Non tanto la morte, che aleggia perennemente nel film, è il tema portante, quanto la solitudine: un sentimento che il regista sembra conoscere bene, vista la fisicità e la caratterizzazione del suo personaggio: un cupo e silenzioso funzionario comunale, che a prima vista, con i suoi occhi stretti e gelidi, il naso adunco, pare un avvoltoio pronto ad avventarsi sull'ennesima carcassa, ma John è tutt'altro che un rapace: egli è un uomo sensibile e diligente, uno degli ultimi rimasti che svolge con calma e bene il suo lavoro, occupandosi dei morti come fossero suoi amici, incorniciandoli e comprendendoli come un padre attraverso pochi elementi.

La mesta e tombale aria che si respira nel lungometraggio insinua fin da subito che John May sia la natura morta del titolo, come di lì a poco capiremo: vivendo in una funerea vita di archiviazioni e sepolture, assistendo alle bruttezze del mondo, già morto per la società, visto come un ramo secco da tagliare a favore del guadagno e della celerità, John May è un estraneo in un mondo capitalista, dove non c'è tempo per pietà o celebrazioni. Ma il depresso John combatte una battaglia personale nel suo ultimo caso, credendo fiducioso nell'umanità e nella bontà, facendo di tutto per un uomo che in vita non aveva fatto granchè. Alla fine vincerà: elevando lo spirito, riacquistando voglia di vivere, letteralmente "travolto" dalla felicità.

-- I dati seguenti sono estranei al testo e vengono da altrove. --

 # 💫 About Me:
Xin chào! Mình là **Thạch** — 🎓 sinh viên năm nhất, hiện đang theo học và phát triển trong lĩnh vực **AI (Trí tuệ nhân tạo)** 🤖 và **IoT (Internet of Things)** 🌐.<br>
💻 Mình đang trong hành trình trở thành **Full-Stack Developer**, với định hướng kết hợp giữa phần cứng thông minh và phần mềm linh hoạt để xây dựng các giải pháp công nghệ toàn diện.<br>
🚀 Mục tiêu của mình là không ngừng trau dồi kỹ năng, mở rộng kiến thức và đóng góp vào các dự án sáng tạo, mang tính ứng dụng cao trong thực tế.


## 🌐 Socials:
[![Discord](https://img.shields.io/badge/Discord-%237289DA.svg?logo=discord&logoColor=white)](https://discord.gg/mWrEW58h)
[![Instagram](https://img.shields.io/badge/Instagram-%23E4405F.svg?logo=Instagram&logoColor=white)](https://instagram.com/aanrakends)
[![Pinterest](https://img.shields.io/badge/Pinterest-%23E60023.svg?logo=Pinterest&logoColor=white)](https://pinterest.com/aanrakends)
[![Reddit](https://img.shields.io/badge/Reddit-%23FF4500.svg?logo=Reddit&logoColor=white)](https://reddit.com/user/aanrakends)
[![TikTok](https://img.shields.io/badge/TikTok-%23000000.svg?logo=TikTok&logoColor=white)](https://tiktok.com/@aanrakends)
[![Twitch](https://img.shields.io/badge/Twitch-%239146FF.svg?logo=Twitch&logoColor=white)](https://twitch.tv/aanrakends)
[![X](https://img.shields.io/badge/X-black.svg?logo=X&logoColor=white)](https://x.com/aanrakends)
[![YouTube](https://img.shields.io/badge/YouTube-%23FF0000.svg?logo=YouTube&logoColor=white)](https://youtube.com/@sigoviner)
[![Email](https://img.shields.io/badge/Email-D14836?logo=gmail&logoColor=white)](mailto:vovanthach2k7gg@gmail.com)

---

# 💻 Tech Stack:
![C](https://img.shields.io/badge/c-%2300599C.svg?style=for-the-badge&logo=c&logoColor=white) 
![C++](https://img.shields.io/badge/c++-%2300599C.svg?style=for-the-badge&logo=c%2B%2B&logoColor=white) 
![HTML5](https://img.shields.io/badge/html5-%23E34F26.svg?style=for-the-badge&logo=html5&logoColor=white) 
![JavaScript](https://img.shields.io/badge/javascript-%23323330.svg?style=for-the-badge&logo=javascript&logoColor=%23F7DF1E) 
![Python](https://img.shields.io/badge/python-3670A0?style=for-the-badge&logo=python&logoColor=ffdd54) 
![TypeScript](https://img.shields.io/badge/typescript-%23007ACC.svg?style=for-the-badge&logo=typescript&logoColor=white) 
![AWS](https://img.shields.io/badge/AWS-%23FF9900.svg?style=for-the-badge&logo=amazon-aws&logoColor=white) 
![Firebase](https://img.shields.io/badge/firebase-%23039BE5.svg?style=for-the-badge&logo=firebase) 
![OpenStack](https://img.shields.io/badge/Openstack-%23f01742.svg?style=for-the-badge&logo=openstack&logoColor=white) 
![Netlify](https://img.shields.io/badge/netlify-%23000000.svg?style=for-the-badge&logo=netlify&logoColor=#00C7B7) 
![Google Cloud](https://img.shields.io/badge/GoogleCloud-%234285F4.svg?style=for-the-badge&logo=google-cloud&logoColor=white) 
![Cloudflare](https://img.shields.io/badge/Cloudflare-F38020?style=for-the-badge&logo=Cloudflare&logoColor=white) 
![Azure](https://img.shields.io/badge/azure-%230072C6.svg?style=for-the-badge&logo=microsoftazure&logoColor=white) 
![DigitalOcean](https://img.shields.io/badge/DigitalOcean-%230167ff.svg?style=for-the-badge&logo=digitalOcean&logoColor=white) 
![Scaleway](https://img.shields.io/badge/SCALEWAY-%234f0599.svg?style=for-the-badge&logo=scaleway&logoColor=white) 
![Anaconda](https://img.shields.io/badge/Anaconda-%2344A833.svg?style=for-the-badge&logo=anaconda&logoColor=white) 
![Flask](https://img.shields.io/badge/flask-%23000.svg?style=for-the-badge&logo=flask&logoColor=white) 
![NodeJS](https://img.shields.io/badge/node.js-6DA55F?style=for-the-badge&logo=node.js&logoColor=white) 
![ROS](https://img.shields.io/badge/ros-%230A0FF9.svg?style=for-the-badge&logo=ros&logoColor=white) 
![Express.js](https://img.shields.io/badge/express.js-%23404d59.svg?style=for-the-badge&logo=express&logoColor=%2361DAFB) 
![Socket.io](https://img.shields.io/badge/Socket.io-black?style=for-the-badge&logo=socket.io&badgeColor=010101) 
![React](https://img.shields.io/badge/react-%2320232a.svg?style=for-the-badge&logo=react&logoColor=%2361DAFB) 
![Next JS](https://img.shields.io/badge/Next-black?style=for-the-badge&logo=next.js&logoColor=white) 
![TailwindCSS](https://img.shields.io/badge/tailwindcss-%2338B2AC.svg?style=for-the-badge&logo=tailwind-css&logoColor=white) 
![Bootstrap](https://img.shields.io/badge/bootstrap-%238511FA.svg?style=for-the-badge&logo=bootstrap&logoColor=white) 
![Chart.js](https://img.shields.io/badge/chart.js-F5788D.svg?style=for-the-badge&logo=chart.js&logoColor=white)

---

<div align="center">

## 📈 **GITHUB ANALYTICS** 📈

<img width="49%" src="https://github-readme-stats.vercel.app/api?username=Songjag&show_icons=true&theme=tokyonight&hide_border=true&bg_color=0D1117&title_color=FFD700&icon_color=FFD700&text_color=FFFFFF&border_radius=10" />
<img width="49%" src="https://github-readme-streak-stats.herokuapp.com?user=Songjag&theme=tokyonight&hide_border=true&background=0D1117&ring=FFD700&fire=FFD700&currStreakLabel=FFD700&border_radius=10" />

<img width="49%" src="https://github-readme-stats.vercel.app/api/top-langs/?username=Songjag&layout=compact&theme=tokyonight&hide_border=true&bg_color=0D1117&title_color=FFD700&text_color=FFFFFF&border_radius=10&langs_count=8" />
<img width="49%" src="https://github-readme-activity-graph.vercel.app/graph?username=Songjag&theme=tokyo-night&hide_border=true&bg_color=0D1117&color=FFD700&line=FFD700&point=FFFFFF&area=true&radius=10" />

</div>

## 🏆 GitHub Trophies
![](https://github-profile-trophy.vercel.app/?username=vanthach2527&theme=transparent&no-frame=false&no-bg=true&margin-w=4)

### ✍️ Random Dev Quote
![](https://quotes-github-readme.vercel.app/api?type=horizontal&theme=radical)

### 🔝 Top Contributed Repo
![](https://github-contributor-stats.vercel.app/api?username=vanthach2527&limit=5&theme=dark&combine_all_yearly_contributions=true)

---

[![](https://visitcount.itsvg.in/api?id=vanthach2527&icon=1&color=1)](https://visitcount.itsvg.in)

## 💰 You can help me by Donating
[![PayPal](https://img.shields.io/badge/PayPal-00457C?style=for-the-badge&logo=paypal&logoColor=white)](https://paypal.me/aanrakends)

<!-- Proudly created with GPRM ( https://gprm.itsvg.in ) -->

Spegnendosi in un sorriso, John non ottiene uno smacco, ma si eleva ad angelo, ottenendo il primo vero risultato, quello di non essere mai più solo.

 

Pura poesia, questa trama che narra di una battaglia interiore ed esteriore col mondo intero. Grazie ad un interprete perfetto nel ruolo del protagonista, Eddie Marsan, infatti, con la sua compostezza e le sue tenere espressioni conquista l'intero pubblico, rendendoci anche partecipi nel profondo di quegli ultimi 5 minuti di gioia.

Il film secondo di Pasolini è rigoroso e sensibile sia nell'immagine che nel senso, dimostrando una elevata maturità del regista, che firma anche delle sceneggiature colme di realismo.

Con precisione e lentezza, Pasolini muove la cinepresa in maniera arguta e professionale, utilizzando la stessa dimensione iconica di Ozu e la fissità del cinema orientale. Nonostante la staticità non perde mai di ritmo, ammaliando lo spettatore in sequenze pregne di contenuto.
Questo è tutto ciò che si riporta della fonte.